Et comme une mélodie qui répondrait au « pop » de la bouteille, la sonnerie de ma porte retentit. Je vais ouvrir, si c'est un témoins de Jéhovah, je jure que je lui fais manger mon test de grossesse.
— T'as ouvert du rosé ?
Ce n'est pas un messager de Dieu, c'est ma sœur. Et elle fonce direct vers la bouteille de vin.
Ah non, elle se rend compte qu'elle a oublié de me dire bonjour, revient me faire la bise, puis retourne vers l'alcool.
Puis se sert un verre et l'apprécie immédiatement :
— C'est celui qu'on aime. Celui qui claque sous la langue, et réchauffe le cœur.
— Tout va bien ?
Je lui demande ça en connaissant d'avance la réponse. Ma sœur a toujours quelque chose qui cloche.
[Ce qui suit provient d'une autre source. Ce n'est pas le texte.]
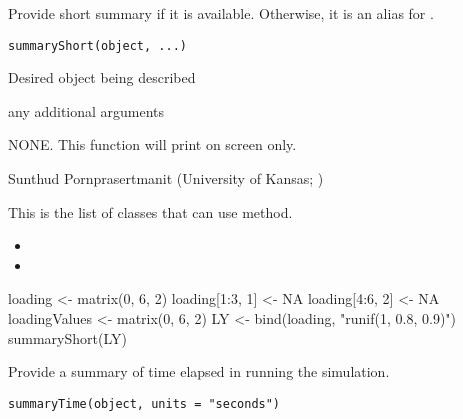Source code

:\documentclass[a4paper]{book}
\begin{document}
%
\begin{Description}\relax
Provide short summary if it is available. Otherwise, it is an alias for .
\end{Description}
%
\begin{Usage}
\begin{verbatim}
summaryShort(object, ...)
\end{verbatim}
\end{Usage}
%
\begin{Arguments}
\begin{ldescription}
\item[\code{object}] 
Desired object being described

\item[\code{...}] 
any additional arguments

\end{ldescription}
\end{Arguments}
%
\begin{Value}
NONE. This function will print on screen only.
\end{Value}
%
\begin{Author}\relax
Sunthud Pornprasertmanit (University of Kansas; )
\end{Author}
%
\begin{SeeAlso}\relax
This is the list of classes that can use  method.
\begin{itemize}

\item {}
\item {}

\end{itemize}

\end{SeeAlso}
%
\begin{Examples}
\begin{ExampleCode}
loading <- matrix(0, 6, 2)
loading[1:3, 1] <- NA
loading[4:6, 2] <- NA
loadingValues <- matrix(0, 6, 2)
LY <- bind(loading, "runif(1, 0.8, 0.9)")
summaryShort(LY)
\end{ExampleCode}
\end{Examples}
%
\begin{Description}\relax
Provide a summary of time elapsed in running the simulation.
\end{Description}
%
\begin{Usage}
\begin{verbatim}
summaryTime(object, units = "seconds")
\end{verbatim}
\end{Usage}
\end{document}
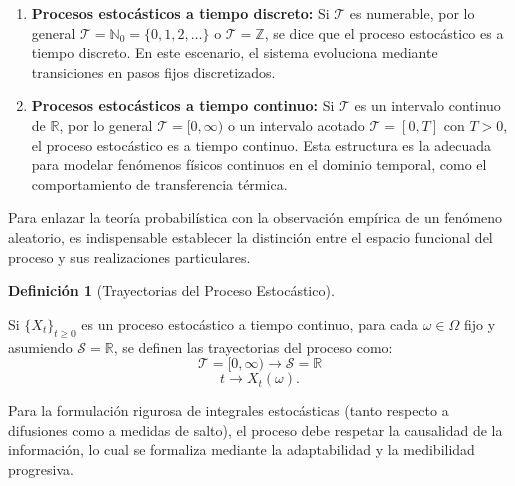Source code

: \documentclass[
  spanish,
  us-letterpaper,
]{scrreprt}
\providecommand{\tightlist}{%
  \setlength{\itemsep}{0pt}\setlength{\parskip}{0pt}}
\numberwithin{equation}{section}
\theoremstyle{plain}
\theoremstyle{plain}
\theoremstyle{plain}
\theoremstyle{definition}
\newtheorem{definition}{Definición}[chapter]
\theoremstyle{remark}
\begin{document}
\begin{enumerate}
\def\labelenumi{\arabic{enumi}.}
\tightlist
\item
  \textbf{Procesos estocásticos a tiempo discreto:} Si \(\mathcal{T}\)
  es numerable, por lo general
  \(\mathcal{T} = \mathbb{N}_0 = \{0, 1, 2, \dots\}\) o
  \(\mathcal{T} = \mathbb{Z}\), se dice que el proceso estocástico es a
  tiempo discreto. En este escenario, el sistema evoluciona mediante
  transiciones en pasos fijos discretizados.
\item
  \textbf{Procesos estocásticos a tiempo continuo:} Si \(\mathcal{T}\)
  es un intervalo continuo de \(\mathbb{R}\), por lo general
  \(\mathcal{T} = [0, \infty)\) o un intervalo acotado
  \(\mathcal{T} = [0, T]\) con \(T > 0\), el proceso estocástico es a
  tiempo continuo. Esta estructura es la adecuada para modelar fenómenos
  físicos continuos en el dominio temporal, como el comportamiento de
  transferencia térmica.
\end{enumerate}

Para enlazar la teoría probabilística con la observación empírica de un
fenómeno aleatorio, es indispensable establecer la distinción entre el
espacio funcional del proceso y sus realizaciones particulares.

\begin{definition}[Trayectorias del Proceso
Estocástico]\protect\hypertarget{def-trayectoria}{}\label{def-trayectoria}

Si \(\{X_t\}_{t \geq 0}\) es un proceso estocástico a tiempo continuo,
para cada \(\omega \in \Omega\) fijo y asumiendo
\(\mathcal{S} = \mathbb{R}\), se definen las trayectorias del proceso
como: \[
    \mathcal{T} = [0, \infty) \rightarrow \mathcal{S} = \mathbb{R}
\] \[
    t \rightarrow X_t(\omega).
\]

\end{definition}

Para la formulación rigurosa de integrales estocásticas (tanto respecto
a difusiones como a medidas de salto), el proceso debe respetar la
causalidad de la información, lo cual se formaliza mediante la
adaptabilidad y la medibilidad progresiva.
\end{document}
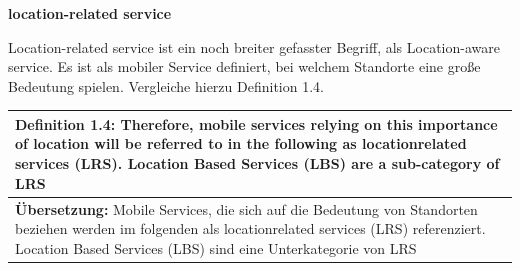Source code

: \newpage
\textbf{location-related service} 

Location-related service ist ein noch breiter gefasster Begriff, als Location-aware service. Es ist als mobiler Service definiert, bei welchem Standorte eine große Bedeutung spielen. Vergleiche hierzu Definition 1.4.

\begin{table}[h]
	\centering
	\begin{tabular}{|p{16cm}|}\hline
		\textbf{Definition 1.4:} \glqq Therefore, mobile services relying on this importance of location will be referred to in the following as locationrelated services (LRS). Location Based Services (LBS) are a sub-category of LRS \grqq \cite[S.5]{strueker2003}\\ \hline
		\textbf{Übersetzung:} Mobile Services, die sich auf die Bedeutung von Standorten beziehen werden im folgenden als locationrelated services (LRS) referenziert. Location Based Services (LBS) sind eine Unterkategorie von LRS  \\ \hline
	\end{tabular}
\end{table}





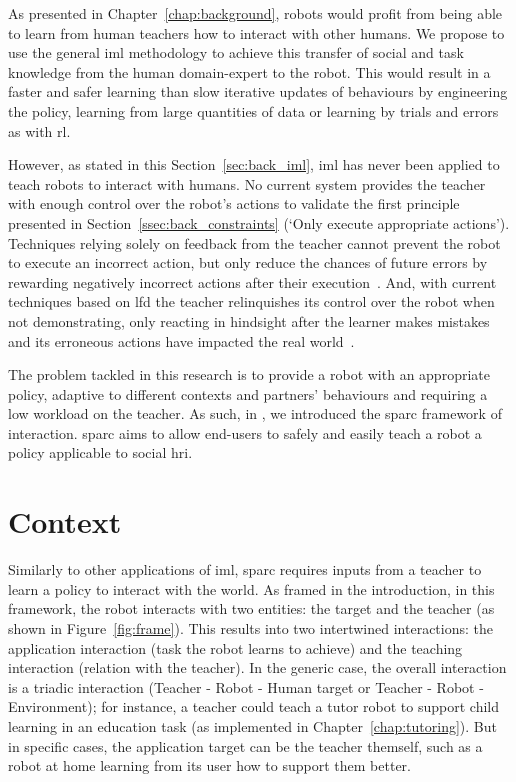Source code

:As presented in Chapter~\ref{chap:background}, robots would profit from being able to learn from human teachers how to interact with other humans. We propose to use the general \gls{iml} methodology to achieve this transfer of social and task knowledge from the human domain-expert to the robot. This would result in a faster and safer learning than slow iterative updates of behaviours by engineering the policy, learning from large quantities of data or learning by trials and errors as with \gls{rl}.

However, as stated in this Section~\ref{sec:back_iml}, \gls{iml} has never been applied to teach robots to interact with humans. No current system provides the teacher with enough control over the robot's actions to validate the first principle presented in Section~\ref{ssec:back_constraints} (`Only execute appropriate actions'). Techniques relying solely on feedback from the teacher cannot prevent the robot to execute an incorrect action, but only reduce the chances of future errors by rewarding negatively incorrect actions after their execution~\citep{senft2017supervised}. And, with current techniques based on \gls{lfd} the teacher relinquishes its control over the robot when not demonstrating, only reacting in hindsight after the learner makes mistakes and its erroneous actions have impacted the real world~\citep{chernova2009interactive}.

The problem tackled in this research is to provide a robot with an appropriate policy, adaptive to different contexts and partners' behaviours and requiring a low workload on the teacher. As such, in \cite{senft2015sparc}, we introduced the \gls{sparc} framework of interaction. \gls{sparc} aims to allow end-users to safely and easily teach a robot a policy applicable to social \gls{hri}.

\section{Context}

Similarly to other applications of \gls{iml}, \gls{sparc} requires inputs from a teacher to learn a policy to interact with the world. As framed in the introduction, in this framework, the robot interacts with two entities: the target and the teacher (as shown in Figure~\ref{fig:frame}). This results into two intertwined interactions: the application interaction (task the robot learns to achieve) and the teaching interaction (relation with the teacher). In the generic case, the overall interaction is a triadic interaction (Teacher - Robot - Human target or Teacher - Robot - Environment); for instance, a teacher could teach a tutor robot to support child learning in an education task (as implemented in Chapter~\ref{chap:tutoring}). But in specific cases, the application target can be the teacher themself, such as a robot at home learning from its user how to support them better.

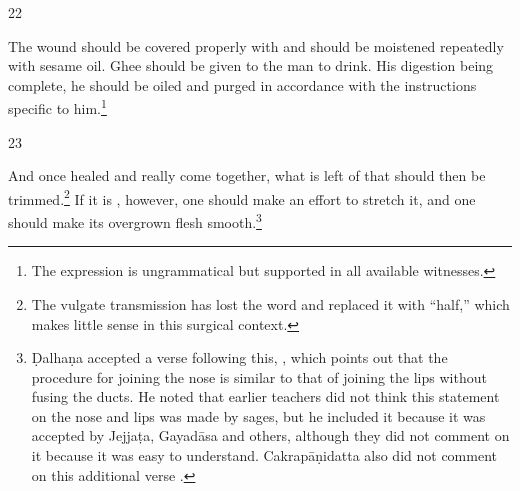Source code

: \begin{translation}
\begin{sloka}
\end{sloka}    
\item[22] 
\begin{sloka}
 The wound should be covered properly with  and should be
moistened repeatedly with sesame oil.  Ghee should be given to the man to drink. 
His digestion being complete, he should be oiled and purged in accordance with
the instructions specific to him.\footnote{The expression 
    is ungrammatical but supported in all available witnesses.}
\end{sloka}
    
\item[23] %
\begin{sloka}
And once healed and really come together, what is left of that  should then be trimmed.\footnote{The vulgate transmission has lost the
    word  and replaced it with  “half,” which makes little
    sense in this surgical  context.} If it is , however, one should
    make an effort to stretch it, and one should make its overgrown flesh
    smooth.\footnote{Ḍalhaṇa  accepted a verse following this, , which
        points out that the procedure for joining the nose is similar to that of joining
        the lips without fusing the ducts. He noted that earlier teachers did not think
        this statement on the nose and lips was made by sages, but he included it because
        it was accepted by Jejjaṭa, Gayadāsa and others, although they did not comment on
        it because it was easy to understand. Cakrapāṇidatta also did not comment on this
        additional verse \citep[133]{acar-1939}.}

\end{sloka}    
    
\end{translation}    
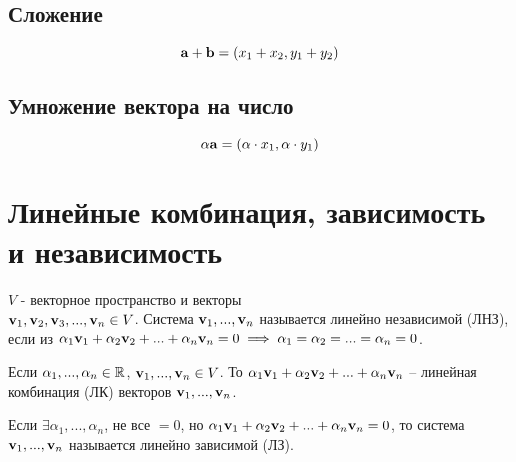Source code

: \documentclass[main]{subfiles}
\begin{document}
\subsection{Сложение}
\begin{equation*}
    \mathbf{a} + \mathbf{b} = (x_1+x_2, y_1+y_2)
\end{equation*}

\subsection{Умножение вектора на число}
\begin{equation*}
    \alpha \mathbf{a} = (\alpha\cdot x_1, \alpha\cdot y_1)
\end{equation*}

\section[ЛК, ЛЗ и ЛНЗ]{Линейные комбинация, зависимость и независимость}
\begin{definition}
    $V$ - векторное пространство и векторы \\ $\mathbf{v}_1,\mathbf{v}_2,\mathbf{v}_3,..., \mathbf{v}_n \in V$.
    Система $\mathbf{v}_1,...,\mathbf{v}_n$ называется линейно независимой (ЛНЗ), если из
    $\alpha_1 \mathbf{v}_1 + \alpha_2 \mathbf{v}_2 + ... + \alpha_n \mathbf{v}_n = 0 \implies \alpha_1=\alpha_2=...=\alpha_n =0$.
\end{definition}

\begin{definition}
    Если $\alpha_1,..., \alpha_n \in \mathbb{R}$, $\mathbf{v}_1,...,\mathbf{v}_n \in V$.
    То $\alpha_1 \mathbf{v}_1 + \alpha_2 \mathbf{v}_2 + ... + \alpha_n \mathbf{v}_n$ -- линейная комбинация (ЛК)
    векторов $\mathbf{v}_1,...,\mathbf{v}_n$.
\end{definition}

\begin{definition}
    Если $\exists \alpha_1,..., \alpha_n$, не все $=0$, но $\alpha_1 \mathbf{v}_1 + \alpha_2 \mathbf{v}_2 + ... + \alpha_n \mathbf{v}_n = 0$,
    то система $\mathbf{v}_1,...,\mathbf{v}_n$ называется линейно зависимой (ЛЗ).
\end{definition}
\end{document}
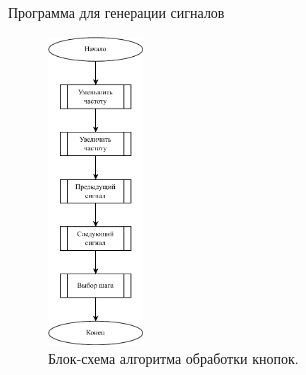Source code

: \documentclass[10pt]{beamer}
\begin{document}
\begin{frame}{Программа для генерации сигналов}
  \begin{figure}
  \includegraphics[width=0.225\textwidth]{buttons}
  \caption{Блок-схема алгоритма обработки кнопок.}
  \end{figure}
\end{frame}
\end{document}
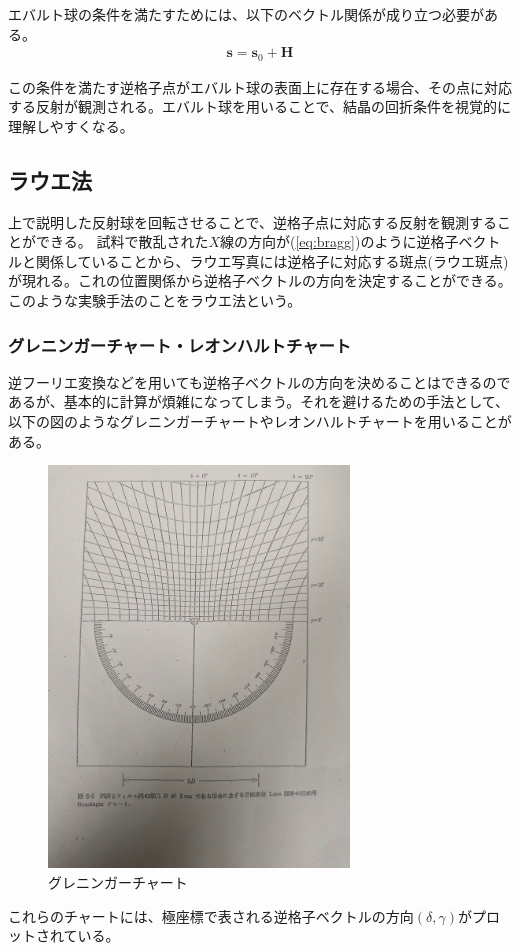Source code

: \documentclass[a4paper,11pt]{jsarticle}
\begin{document}
エバルト球の条件を満たすためには、以下のベクトル関係が成り立つ必要がある。
\begin{align}
  \bm{s} = \bm{s}_0 + \bm{H}
\end{align}

この条件を満たす逆格子点がエバルト球の表面上に存在する場合、その点に対応する反射が観測される。エバルト球を用いることで、結晶の回折条件を視覚的に理解しやすくなる。

\subsection{ラウエ法}
上で説明した反射球を回転させることで、逆格子点に対応する反射を観測することができる。
試料で散乱された$X$線の方向が(\ref{eq:bragg})のように逆格子ベクトルと関係していることから、ラウエ写真には逆格子に対応する斑点(ラウエ斑点)が現れる。これの位置関係から逆格子ベクトルの方向を決定することができる。
このような実験手法のことをラウエ法という。

\subsubsection{グレニンガーチャート・レオンハルトチャート}
逆フーリエ変換などを用いても逆格子ベクトルの方向を決めることはできるのであるが、基本的に計算が煩雑になってしまう。それを避けるための手法として、
以下の図のようなグレニンガーチャートやレオンハルトチャートを用いることがある。
\begin{figure}[H]
    \begin{center}
    \includegraphics[width=80mm]{g.jpg}
    \end{center}
    \caption{グレニンガーチャート}
    \label{fig:g}
\end{figure} 
これらのチャートには、極座標で表される逆格子ベクトルの方向$(\delta,\gamma)$がプロットされている。
\end{document}
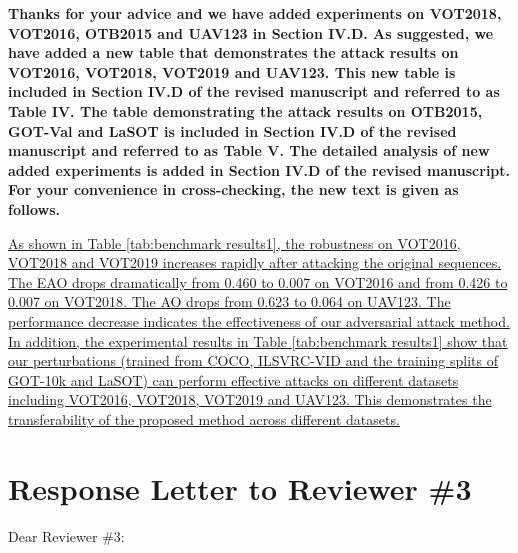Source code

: \documentclass[12pt]{article}
\begin{document}
\textbf{Thanks for your advice and we have added experiments on VOT2018, VOT2016, OTB2015 and UAV123 in Section IV.D.
As suggested, we have added a new table that demonstrates the attack results on VOT2016, VOT2018, VOT2019 and UAV123. This new table is included in Section IV.D of the revised manuscript and referred to as Table IV. The table demonstrating the attack results on OTB2015, GOT-Val and LaSOT is included in Section IV.D of the revised manuscript and referred to as Table V.
The detailed analysis of new added experiments is added in Section IV.D of the revised manuscript. For your convenience in cross-checking, the new text is given as follows.}

\uline{As shown in Table \ref{tab:benchmark results1}, the robustness on VOT2016, VOT2018 and VOT2019 increases rapidly after attacking the original sequences. The EAO drops dramatically from 0.460 to 0.007 on VOT2016 and from 0.426 to 0.007 on VOT2018. The AO drops from 0.623 to 0.064 on UAV123. The performance decrease indicates the effectiveness of our adversarial attack method.
In addition, the experimental results in Table \ref{tab:benchmark results1} show that our perturbations (trained from COCO, ILSVRC-VID and the training splits of GOT-10k and LaSOT) can perform effective attacks on different datasets including VOT2016, VOT2018, VOT2019 and UAV123. This demonstrates the transferability of the proposed method across different datasets.
}

\clearpage
\newpage
{\centering\section*{Response Letter to Reviewer \#3}}
\noindent Dear Reviewer \#3:
\end{document}
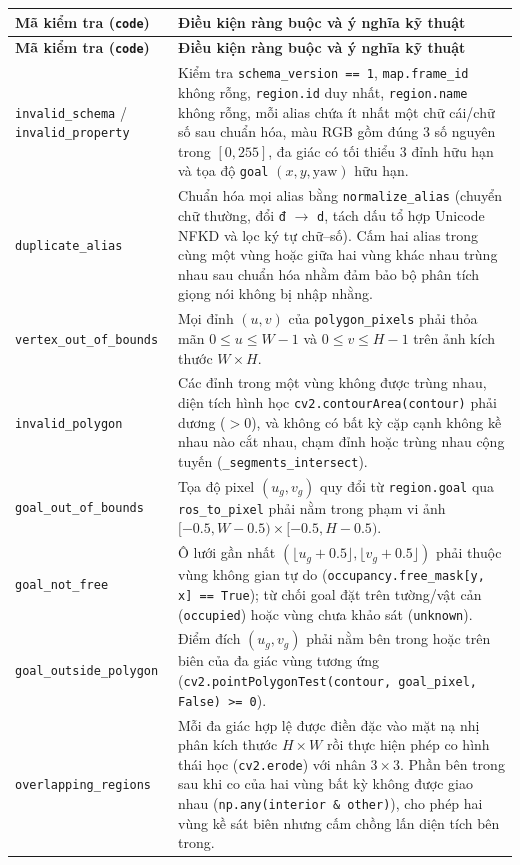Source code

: \begin{longtable}{|p{}|p{}|}
\hline
\textbf{Mã kiểm tra (\texttt{code})} & \textbf{Điều kiện ràng buộc và ý nghĩa kỹ thuật} \\
\hline
\endfirsthead
\hline
\textbf{Mã kiểm tra (\texttt{code})} & \textbf{Điều kiện ràng buộc và ý nghĩa kỹ thuật} \\
\hline
\endhead
\texttt{invalid\_schema} / \texttt{invalid\_property} & Kiểm tra \texttt{schema\_version == 1}, \texttt{map.frame\_id} không rỗng, \texttt{region.id} duy nhất, \texttt{region.name} không rỗng, mỗi alias chứa ít nhất một chữ cái/chữ số sau chuẩn hóa, màu RGB gồm đúng 3 số nguyên trong $[0, 255]$, đa giác có tối thiểu 3 đỉnh hữu hạn và tọa độ \texttt{goal} $(x, y, \text{yaw})$ hữu hạn. \\
\hline
\texttt{duplicate\_alias} & Chuẩn hóa mọi alias bằng \texttt{normalize\_alias} (chuyển chữ thường, đổi \texttt{đ} $\rightarrow$ \texttt{d}, tách dấu tổ hợp Unicode NFKD và lọc ký tự chữ--số). Cấm hai alias trong cùng một vùng hoặc giữa hai vùng khác nhau trùng nhau sau chuẩn hóa nhằm đảm bảo bộ phân tích giọng nói không bị nhập nhằng. \\
\hline
\texttt{vertex\_out\_of\_bounds} & Mọi đỉnh $(u, v)$ của \texttt{polygon\_pixels} phải thỏa mãn $0 \le u \le W - 1$ và $0 \le v \le H - 1$ trên ảnh kích thước $W \times H$. \\
\hline
\texttt{invalid\_polygon} & Các đỉnh trong một vùng không được trùng nhau, diện tích hình học \texttt{cv2.contourArea(contour)} phải dương ($> 0$), và không có bất kỳ cặp cạnh không kề nhau nào cắt nhau, chạm đỉnh hoặc trùng nhau cộng tuyến (\texttt{\_segments\_intersect}). \\
\hline
\texttt{goal\_out\_of\_bounds} & Tọa độ pixel $(u_g, v_g)$ quy đổi từ \texttt{region.goal} qua \texttt{ros\_to\_pixel} phải nằm trong phạm vi ảnh $[-0.5, W - 0.5) \times [-0.5, H - 0.5)$. \\
\hline
\texttt{goal\_not\_free} & Ô lưới gần nhất $(\lfloor u_g + 0.5 \rfloor, \lfloor v_g + 0.5 \rfloor)$ phải thuộc vùng không gian tự do (\texttt{occupancy.free\_mask[y, x] == True}); từ chối goal đặt trên tường/vật cản (\texttt{occupied}) hoặc vùng chưa khảo sát (\texttt{unknown}). \\
\hline
\texttt{goal\_outside\_polygon} & Điểm đích $(u_g, v_g)$ phải nằm bên trong hoặc trên biên của đa giác vùng tương ứng (\texttt{cv2.pointPolygonTest(contour, goal\_pixel, False) >= 0}). \\
\hline
\texttt{overlapping\_regions} & Mỗi đa giác hợp lệ được điền đặc vào mặt nạ nhị phân kích thước $H \times W$ rồi thực hiện phép co hình thái học (\texttt{cv2.erode}) với nhân $3 \times 3$. Phần bên trong sau khi co của hai vùng bất kỳ không được giao nhau (\texttt{np.any(interior \& other)}), cho phép hai vùng kề sát biên nhưng cấm chồng lấn diện tích bên trong. \\
\hline
\end{longtable}

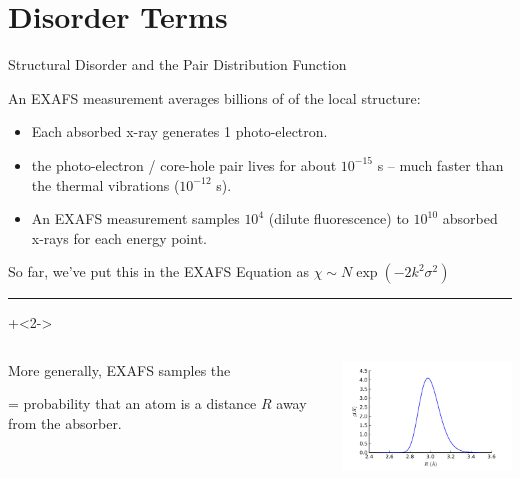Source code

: \section{Disorder Terms}


\begin{slide}{Structural Disorder and the Pair Distribution Function}

  \begin{cenpage}{135mm}

  An EXAFS measurement averages billions of {} of the
  local structure:

\begin{cenpage}{88mm}
\begin{itemize}
\item Each absorbed x-ray generates 1 photo-electron.
\item the photo-electron / core-hole pair lives for about
  $10^{-15}$ s --  much faster than the thermal vibrations ($10^{-12}$ s).
\item An EXAFS measurement samples $10^4$ (dilute fluorescence) to $10^{10}$
  absorbed x-rays for each energy point.
\end{itemize}
\end{cenpage}

\vmm
 \vmm

So far, we've put this in the EXAFS Equation as \hspace{2mm}
$\chi \sim N \exp({-2k^2\sigma^2}) $

\vmm \hrule \vmm \onslide+<2->

\begin{columns}
  \begin{column}{70mm}
    More generally, EXAFS samples the

    \vmm
    {}

    \vmm

    {} =   probability that an
    atom is a distance $R$ away from the absorber.

    \vspace{8mm}

    \end{column}
  \begin{column}{65mm}

    \includegraphics[width=60mm]{figs/errors/gnxas}
    \end{column}
  \end{columns}
\end{cenpage}
\end{slide}


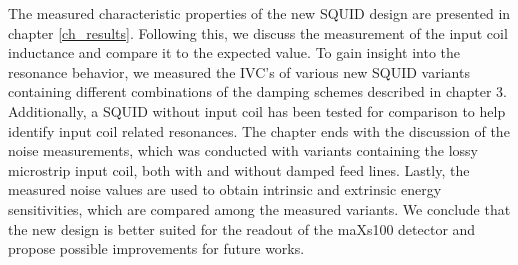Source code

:The measured characteristic properties of the new SQUID design are presented in chapter \ref{ch_results}. Following this, we discuss the measurement of the input coil inductance and compare it to the expected value. To gain insight into the resonance behavior, we measured the IVC's of various new SQUID variants containing different combinations of the damping schemes described in chapter 3. Additionally, a SQUID without input coil has been tested for comparison to help identify input coil related resonances. The chapter ends with the discussion of the noise measurements, which was conducted with variants containing the lossy microstrip input coil, both with and without damped feed lines. Lastly, the measured noise values are used to obtain intrinsic and extrinsic energy sensitivities, which are compared among the measured variants. We conclude that the new design is better suited for the readout of the maXs100 detector and propose possible improvements for future works.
Mais attention, je ne dis pas que c'est une râleuse, elle a vraiment des soucis. La vie ne navigue pas souvent en sa faveur. Et moi je suis là pour aider le vent à souffler un peu dans l'autre sens.
— Les garçons sont chez la voisine.
Bon, ce n'est pas une réponse, mais c'est un début. La suite viendra en temps, en heure et en verres de vin. Portant le récipient à mes lèvres sans y penser, je suis soudain pris d'un frisson qui me rappelle à moi-même. Le rosé, son goût à la fois sucré et astringent, les glaçons qui picotent la bouche : la saveur de la légèreté. C'est délicieux. Je croyais que lorsqu'on était enceinte on était soudain automatiquement dégouté de l'alcool, mais visiblement c'est faux. Je n'ai jamais autant apprécié un petit rosé de chez Franprix.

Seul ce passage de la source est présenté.